Et que dire aux autorités politiques ?
Qu’il faut tout faire pour interrompre ces processus sans fin qui nous mènent à la destruction totale. C’est-à-dire qu’il faut accepter des mesures qui sont encore impensables aujourd’hui. Diminuer la production, s’il le faut, pour sauver la planète. Nombre d’Américains rattachés au camp républicain estiment que tous ces discours apocalyptiques n’ont pour but que les empêcher de gagner tout l’argent qu’ils méritent. Les conséquences de cette insouciance sont une réelle menace pour l’humanité. Le problème est que les responsables politiques qui tiendraient un tel langage de vérité ne sont pas éligibles. Qui peut attirer les suffrages de ses concitoyens en prônant une politique de restriction dans tous les domaines ou prétendre supprimer les automobiles ? Comment déplaire à l’opinion publique et annoncer de nouvelles mauvaises ? Sans doute, l’évolution de notre planète va devenir telle que des mesures très dures et difficiles s’imposeront. Reste que la démocratie n’est pas armée pour faire face à une situation d’urgence. Nous sommes bien dans une perspective apocalyptique.

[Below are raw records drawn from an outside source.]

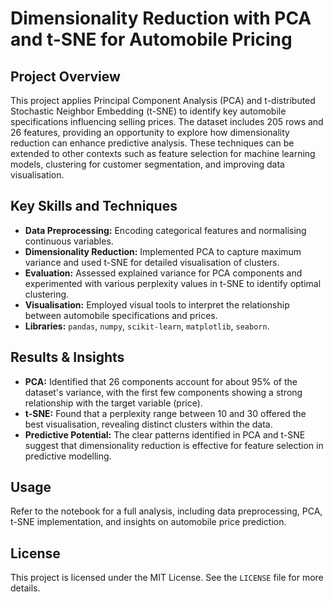 # Dimensionality Reduction with PCA and t-SNE for Automobile Pricing

## Project Overview
This project applies Principal Component Analysis (PCA) and t-distributed Stochastic Neighbor Embedding (t-SNE) to identify key automobile specifications influencing selling prices. The dataset includes 205 rows and 26 features, providing an opportunity to explore how dimensionality reduction can enhance predictive analysis. These techniques can be extended to other contexts such as feature selection for machine learning models, clustering for customer segmentation, and improving data visualisation.

## Key Skills and Techniques
- **Data Preprocessing:** Encoding categorical features and normalising continuous variables.
- **Dimensionality Reduction:** Implemented PCA to capture maximum variance and used t-SNE for detailed visualisation of clusters.
- **Evaluation:** Assessed explained variance for PCA components and experimented with various perplexity values in t-SNE to identify optimal clustering.
- **Visualisation:** Employed visual tools to interpret the relationship between automobile specifications and prices.
- **Libraries:** `pandas`, `numpy`, `scikit-learn`, `matplotlib`, `seaborn`.

## Results & Insights
- **PCA:** Identified that 26 components account for about 95% of the dataset's variance, with the first few components showing a strong relationship with the target variable (price).
- **t-SNE:** Found that a perplexity range between 10 and 30 offered the best visualisation, revealing distinct clusters within the data.
- **Predictive Potential:** The clear patterns identified in PCA and t-SNE suggest that dimensionality reduction is effective for feature selection in predictive modelling.

## Usage
Refer to the notebook for a full analysis, including data preprocessing, PCA, t-SNE implementation, and insights on automobile price prediction.

## License
This project is licensed under the MIT License. See the `LICENSE` file for more details.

La peur, comme le suggère Hans Jonas, ne pourrait-elle pas créer cependant les conditions d’une remise en question ? La peur est pédagogique jusqu’à un certain point. Le sera-t-elle suffisamment ? Cela me paraît fort douteux. Il faut continuer à dire aux opinions publiques que tout finira mal, sans cela vous ne les réveillerez jamais. L’annonce de l’Apocalypse, c’est avant tout le seul discours qui puisse contribuer à sauver le monde. Le problème des responsables est de se situer toujours dans le court terme. Le fondement du religieux, sur le plan social et politique, apparaît à l’inverse comme la pensée de la continuité, le souci de l’avenir. Les discours des religions et celui du christianisme rappellent toutes les traditions qui demandent à être maintenues, la famille par exemple. Traditions qui ont pour fonction de maîtriser la temporalité qui nous échappe. Donc, le religieux est d’une certaine manière conservateur.
Seriez-vous d’accord avec l’affirmation selon laquelle « le christianisme serait la religion de la sortie de la religion » ?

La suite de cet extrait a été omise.